Robert (gurdonark) wrote,
Robert
gurdonark

Planting pines

This time of year reminds me of two holiday breaks years ago spent planting pine trees. My father owns a piece of acreage near Chidester, Arkansas, which looks as though it ought to be the perfect place for a stand of pine trees. Pine trees are the typical cash crop in this part of the world, and tall loblolly pines grow here, there and everywhere.

Once when I was in high school, and once when I was in college, my younger brother, two older cousins and I were dispatched with great sacks full of seedling pines and divots to began planting. A "divot" is a metal pole which tapers off in a sort of a sharp triangle. A divot has a footrest on it, but is otherwise a pretty simple bit of welded material. One plants one's boot on a divot, drives it into the ground,and then pulls the pole towards oneself. The result is a hole nearly perfect for the planting of a seedling pine. In tree planting, each man takes a parellel row, and does the divot, plant, cover hole, march on, routine over and over and over.
We planted thousands of trees this way, in twenty degree weather, taking breaks to sit in a heated pickup truck, and drink hot chocolate from enormous individidual thermos bottles, into which we dropped large marshmallows which melted into the hot chocolate.

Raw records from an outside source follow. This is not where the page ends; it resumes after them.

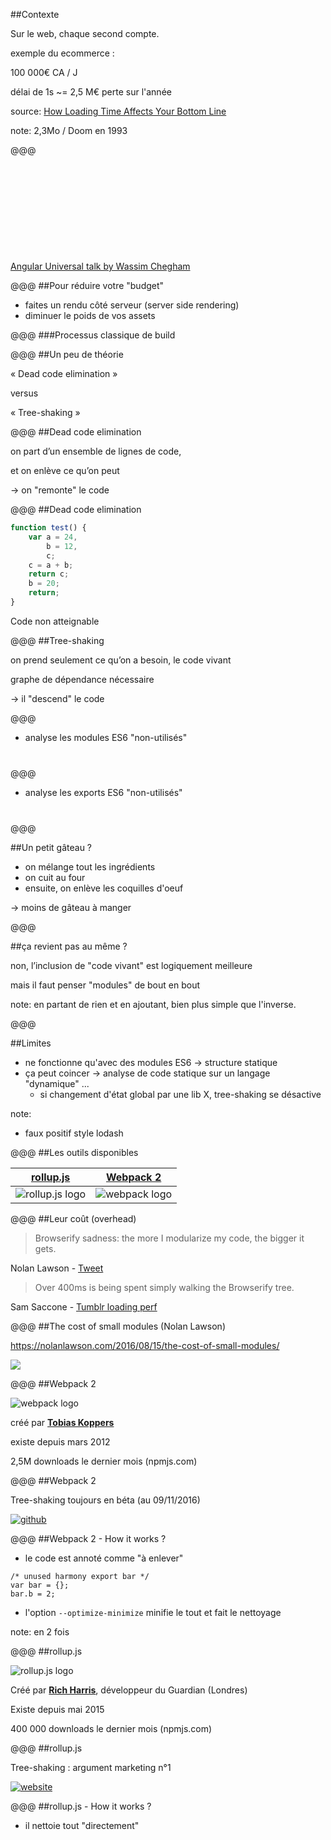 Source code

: <!-- .slide: data-background-image="img/loading-time-lrg.jpg" data-background-position="0% 18%" class="darker-overlay"-->
##Contexte

Sur le web, chaque second compte.

exemple du ecommerce :

100 000€ CA / J

délai de 1s ~= 2,5 M€ perte sur l'année

source: [How Loading Time Affects Your Bottom Line](https://blog.kissmetrics.com/loading-time/)

note:
2,3Mo / Doom en 1993

@@@
<!-- .slide: data-background-image="img/web-app-gap.png" data-background-size="contain" data-background-color="#fff"-->

&nbsp;

&nbsp;

&nbsp;

&nbsp;

&nbsp;

[Angular Universal talk by Wassim Chegham](http://slides.com/wassimchegham/angular2-universal#/8)

@@@
##Pour réduire votre "budget"

- faites un rendu côté serveur (server side rendering)
- diminuer le poids de vos assets

@@@
###Processus classique de build

<div data-svg-fragment="img/build-process.svg">
  <a class="fragment" title="[*|id=entry-files]"></a>
  <a class="fragment" title="[*|id=concat]"></a>
  <a class="fragment" title="[*|id=min]"></a>
  <a class="fragment" title="[*|id=dce]"></a>
  <a class="fragment" title="[*|id=tree]"></a>
  <a class="fragment" title="[*|id=out-files]"></a>
</div>

@@@
##Un peu de théorie

« Dead code elimination »

versus

« Tree-shaking »

@@@
##Dead code elimination

on part d’un ensemble de lignes de code,

et on enlève ce qu’on peut

&#8594; on "remonte" le code<!-- .element: class="fragment" -->

@@@
##Dead code elimination

```javascript
function test() {
    var a = 24,
        b = 12,
        c;
    c = a + b;
    return c;
    b = 20;
    return;
}
```

Code non atteignable<!-- .element: class="fragment" data-code-focus="7-8" -->

@@@
##Tree-shaking

on prend seulement ce qu’on a besoin, le code vivant

graphe de dépendance nécessaire

&#8594; il "descend" le code<!-- .element: class="fragment" -->

@@@
- analyse les modules ES6 "non-utilisés"

<div style="margin-bottom: 40px;"></div>

<div data-svg-fragment="img/tree-shaking-modules.svg">
  <a class="fragment" title="[*|id=out]"></a>
</div>

@@@
- analyse les exports ES6 "non-utilisés"

<div style="margin-bottom: 40px;"></div>

<div data-svg-fragment="img/tree-shaking-exports.svg">
  <a class="fragment" title="[*|id=out]"></a>
</div>

@@@
<!-- .slide: data-background-image="img/cooking.jpg"-->
##Un petit gâteau ?

- on mélange tout les ingrédients<!-- .element: class="fragment" -->
- on cuit au four<!-- .element: class="fragment" -->
- ensuite, on enlève les coquilles d'oeuf<!-- .element: class="fragment" -->

&#8594; moins de gâteau à manger<!-- .element: class="fragment" -->

@@@

##ça revient pas au même ?

non, l’inclusion de "code vivant" est logiquement meilleure<!-- .element: class="fragment" -->

mais il faut penser "modules" de bout en bout<!-- .element: class="fragment" -->

note:
en partant de rien et en ajoutant, bien plus simple que l'inverse.

@@@

##Limites

- ne fonctionne qu'avec des modules ES6 -> structure statique<!-- .element: class="fragment" -->
- ça peut coincer -> analyse de code statique sur un langage "dynamique" ...<!-- .element: class="fragment" -->
    - si changement d'état global par une lib X, tree-shaking se désactive

note:
- faux positif style lodash

@@@
##Les outils disponibles

| [rollup.js](http://rollupjs.org/) | [Webpack 2](https://webpack.js.org/) |
|:---------:|:---------:|
| ![rollup.js logo](img/rollup.png) | ![webpack logo](img/webpack.png) |

@@@
##Leur coût (overhead)

> Browserify sadness: the more I modularize my code, the bigger it gets.

Nolan Lawson - [Tweet](https://twitter.com/nolanlawson/status/653058308643921920)

> Over 400ms is being spent simply walking the Browserify tree.

Sam Saccone - [Tumblr loading perf](https://docs.google.com/document/d/1E2w0UQ4RhId5cMYsDcdcNwsgL0gP_S6SDv27yi1mCEY/edit)

@@@
##The cost of small modules (Nolan Lawson)

https://nolanlawson.com/2016/08/15/the-cost-of-small-modules/

![](img/cost.jpg)

@@@
##Webpack 2

![webpack logo](img/webpack.png)

créé par [__Tobias Koppers__](https://github.com/sokra)

existe depuis mars 2012

2,5M downloads le dernier mois (npmjs.com)

@@@
##Webpack 2

Tree-shaking toujours en béta (au 09/11/2016)

[![github](img/webpack-2-github-roadmap.png)](https://github.com/webpack/webpack/projects/1)

@@@
##Webpack 2 - How it works ?

- le code est annoté comme "à enlever"

```
/* unused harmony export bar */
var bar = {};
bar.b = 2;
```

- l'option ```--optimize-minimize``` minifie le tout et fait le nettoyage

note:
en 2 fois

@@@
##rollup.js

![rollup.js logo](img/rollup.png)

Créé par [__Rich Harris__](https://github.com/Rich-Harris), développeur du Guardian (Londres)

Existe depuis mai 2015

400 000 downloads le dernier mois (npmjs.com)

@@@
##rollup.js

Tree-shaking : argument marketing n°1

[![website](img/rollup.js.org.png)](http://rollupjs.org/)

@@@
##rollup.js - How it works ?

- il nettoie tout "directement"
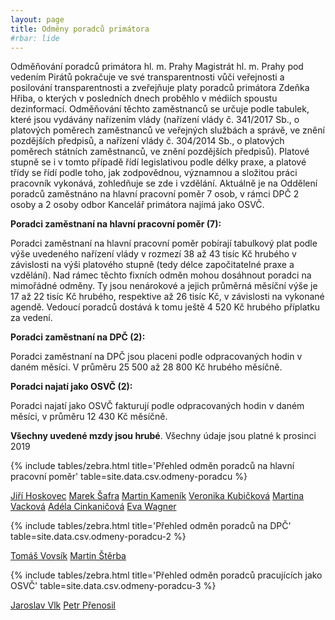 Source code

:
 ```yaml
---
layout: page
title: Odměny poradců primátora
#rbar: lide
---
```


Odměňování poradců primátora hl. m. Prahy Magistrát hl. m. Prahy pod vedením Pirátů pokračuje ve své transparentnosti vůči veřejnosti a posilování transparentnosti a zveřejňuje platy poradců primátora Zdeňka Hřiba, o kterých v posledních dnech proběhlo v médiích spoustu dezinformací. Odměňování těchto zaměstnanců se určuje podle tabulek, které jsou vydávány nařízením vlády (nařízení vlády č. 341/2017 Sb., o platových poměrech zaměstnanců ve veřejných službách a správě, ve znění pozdějších předpisů, a nařízení vlády č. 304/2014 Sb., o platových poměrech státních zaměstnanců, ve znění pozdějších předpisů). Platové stupně se i v tomto případě řídí legislativou podle délky praxe, a platové třídy se řídí podle toho, jak zodpovědnou, významnou a složitou práci pracovník vykonává, zohledňuje se zde i vzdělání. Aktuálně je na Oddělení poradců zaměstnáno na hlavní pracovní poměr 7 osob, v rámci DPČ 2 osoby a 2 osoby odbor Kancelář primátora najímá jako OSVČ.

**Poradci zaměstnaní na hlavní pracovní poměr (7):**

Poradci zaměstnaní na hlavní pracovní poměr pobírají tabulkový plat podle výše uvedeného nařízení vlády v rozmezí 38 až 43 tisíc Kč hrubého v závislosti na výši platového stupně (tedy délce započitatelné praxe a vzdělání). Nad rámec těchto fixních odměn mohou dosáhnout poradci na mimořádné odměny. Ty jsou nenárokové a jejich průměrná měsíční výše je 17 až 22 tisíc Kč hrubého, respektive až 26 tisíc Kč, v závislosti na vykonané agendě. Vedoucí poradců dostává k tomu ještě 4 520 Kč hrubého příplatku za vedení.

**Poradci zaměstnaní na DPČ (2):**

Poradci zaměstnaní na DPČ jsou placeni podle odpracovaných hodin v daném měsíci. V průměru
25 500 až 28 800 Kč hrubého měsíčně.

**Poradci najatí jako OSVČ (2):**

Poradci najatí jako OSVČ fakturují podle odpracovaných hodin v daném měsíci, v průměru 12 430 Kč
měsíčně.

**Všechny uvedené mzdy jsou hrubé**. Všechny údaje jsou platné k prosinci 2019

{% include tables/zebra.html title='Přehled odměn poradců na hlavní pracovní poměr' table=site.data.csv.odmeny-poradcu %}

[Jiří Hoskovec](/lide/jiri-hoskovec) [Marek Šafra](/lide/marek-safra) [Martin Kameník](/lide/martin-kamenik) [Veronika Kubičková](/lide/veronika-kubickova) [Martina Vacková](/lide/martina-vackova) [Adéla Cinkaničová](/lide/adela-cinkanicova) [Eva Wagner](/lide/eva-wagner)

{% include tables/zebra.html title='Přehled odměn poradců na DPČ' table=site.data.csv.odmeny-poradcu-2 %}

[Tomáš Vovsík](/lide/tomas-vovsik) [Martin Štěrba](/lide/martin-sterba)

{% include tables/zebra.html title='Přehled odměn poradců pracujících jako OSVČ' table=site.data.csv.odmeny-poradcu-3 %}

[Jaroslav Vlk](/lide/jaroslav-vlk) [Petr Přenosil](/lide/petr-prenosil)

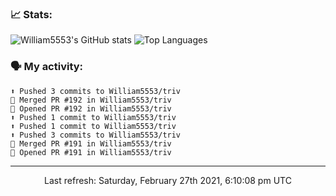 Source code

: ### 📈 Stats:
![William5553's GitHub stats](https://github-readme-stats.vercel.app/api?username=william5553&show_icons=true)
![Top Languages](https://github-readme-stats.vercel.app/api/top-langs/?username=william5553&langs_count=10&layout=compact)

### 🗣 My activity:
```
⬆️ Pushed 3 commits to William5553/triv
🎉 Merged PR #192 in William5553/triv
💪 Opened PR #192 in William5553/triv
⬆️ Pushed 1 commit to William5553/triv
⬆️ Pushed 1 commit to William5553/triv
⬆️ Pushed 3 commits to William5553/triv
🎉 Merged PR #191 in William5553/triv
💪 Opened PR #191 in William5553/triv
```

------------
<p align="center">Last refresh: Saturday, February 27th 2021, 6:10:08 pm UTC</p>
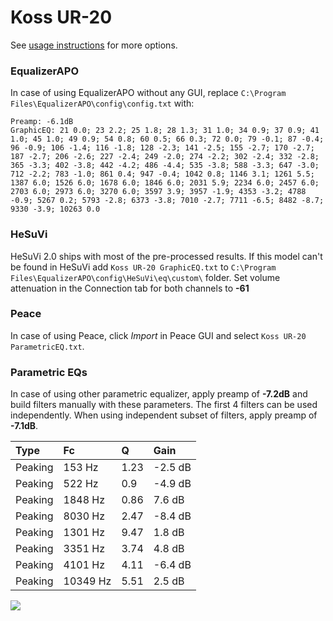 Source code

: # Koss UR-20
See [usage instructions](https://github.com/jaakkopasanen/AutoEq#usage) for more options.

### EqualizerAPO
In case of using EqualizerAPO without any GUI, replace `C:\Program Files\EqualizerAPO\config\config.txt`
with:
```
Preamp: -6.1dB
GraphicEQ: 21 0.0; 23 2.2; 25 1.8; 28 1.3; 31 1.0; 34 0.9; 37 0.9; 41 1.0; 45 1.0; 49 0.9; 54 0.8; 60 0.5; 66 0.3; 72 0.0; 79 -0.1; 87 -0.4; 96 -0.9; 106 -1.4; 116 -1.8; 128 -2.3; 141 -2.5; 155 -2.7; 170 -2.7; 187 -2.7; 206 -2.6; 227 -2.4; 249 -2.0; 274 -2.2; 302 -2.4; 332 -2.8; 365 -3.3; 402 -3.8; 442 -4.2; 486 -4.4; 535 -3.8; 588 -3.3; 647 -3.0; 712 -2.2; 783 -1.0; 861 0.4; 947 -0.4; 1042 0.8; 1146 3.1; 1261 5.5; 1387 6.0; 1526 6.0; 1678 6.0; 1846 6.0; 2031 5.9; 2234 6.0; 2457 6.0; 2703 6.0; 2973 6.0; 3270 6.0; 3597 3.9; 3957 -1.9; 4353 -3.2; 4788 -0.9; 5267 0.2; 5793 -2.8; 6373 -3.8; 7010 -2.7; 7711 -6.5; 8482 -8.7; 9330 -3.9; 10263 0.0
```

### HeSuVi
HeSuVi 2.0 ships with most of the pre-processed results. If this model can't be found in HeSuVi add
`Koss UR-20 GraphicEQ.txt` to `C:\Program Files\EqualizerAPO\config\HeSuVi\eq\custom\` folder.
Set volume attenuation in the Connection tab for both channels to **-61**

### Peace
In case of using Peace, click *Import* in Peace GUI and select `Koss UR-20 ParametricEQ.txt`.

### Parametric EQs
In case of using other parametric equalizer, apply preamp of **-7.2dB** and build filters manually
with these parameters. The first 4 filters can be used independently.
When using independent subset of filters, apply preamp of **-7.1dB**.

| Type    | Fc       |    Q | Gain    |
|:--------|:---------|:-----|:--------|
| Peaking | 153 Hz   | 1.23 | -2.5 dB |
| Peaking | 522 Hz   | 0.9  | -4.9 dB |
| Peaking | 1848 Hz  | 0.86 | 7.6 dB  |
| Peaking | 8030 Hz  | 2.47 | -8.4 dB |
| Peaking | 1301 Hz  | 9.47 | 1.8 dB  |
| Peaking | 3351 Hz  | 3.74 | 4.8 dB  |
| Peaking | 4101 Hz  | 4.11 | -6.4 dB |
| Peaking | 10349 Hz | 5.51 | 2.5 dB  |

![](https://raw.githubusercontent.com/jaakkopasanen/AutoEq/master/results/rtings/avg/Koss%20UR-20/Koss%20UR-20.png) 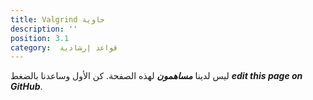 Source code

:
 ```yaml
---
title: Valgrind حاوية
description: ''
position: 3.1
category:  ﻗﻮاﻋﺪ إرﺷﺎدﻳﺔ
---
```


ليس لدينا ***مساهمون*** لهذه الصفحة. كن الأول وساعدنا بالضغط
 ***edit this page on GitHub***.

This work required a fair bit of effort. Back and leg muscles used to attending high school or college require a little time to get used to the planting routine. The work was sweaty, with perspiration beading around the heavy winter coats and the toboggan caps. Yet it was somehow strangely satisfying, mindlessly popping those trees into the ground. I sang sometimes as I planted, a sort of second rate Jonny Appleseed, complete with off key song. The holly trees which were the "undergrowth" trees had ample berries. One day, the sun came out and warmed things up to 60. We took our rest that day on a bed of pine straw under the sun.

I haven't been out to see how many of the trees we planted actually "took"; the last time I knew much about it, not that many grew to adulthood. Other stands of timber in that region do so much better. Today I took my nephew fishing at White Oak Lake, where we saw tall, healthy pines surrounding the lake, while buzzards hovered everywhere overhead. We saw a great blue heron standing in knee high (for a heron) water. We then headed over to Lester Creek, a tiny creek not much bigger than a trickle, in the middle of nowhere, so that my 9 year old nephew could fish a creek in which my father, my nephew's "Poppa", fished when Poppa was nine years old, some sixty years ago. At that time, the woodlands were small farms. Changing economic times brought an end to that era, and now it is mostly pine trees. We passed deer hunting camps everywhere, but we saw a fair number of derelict former residences mixed among the few permanent occupants' houses.

In the Spring, I will come back, to better fishing, and white-flowered dogwood trees in bloom. The winter's deer hunters will have given way to people "mud-riding" down the country roads. There's no shortage of trees, which provide a livelihood to folks all around this part of the country. But a part of me wishes for my divot, a sack full of seedling pines, and the sight of my breath leaving my body as I sing while I plant.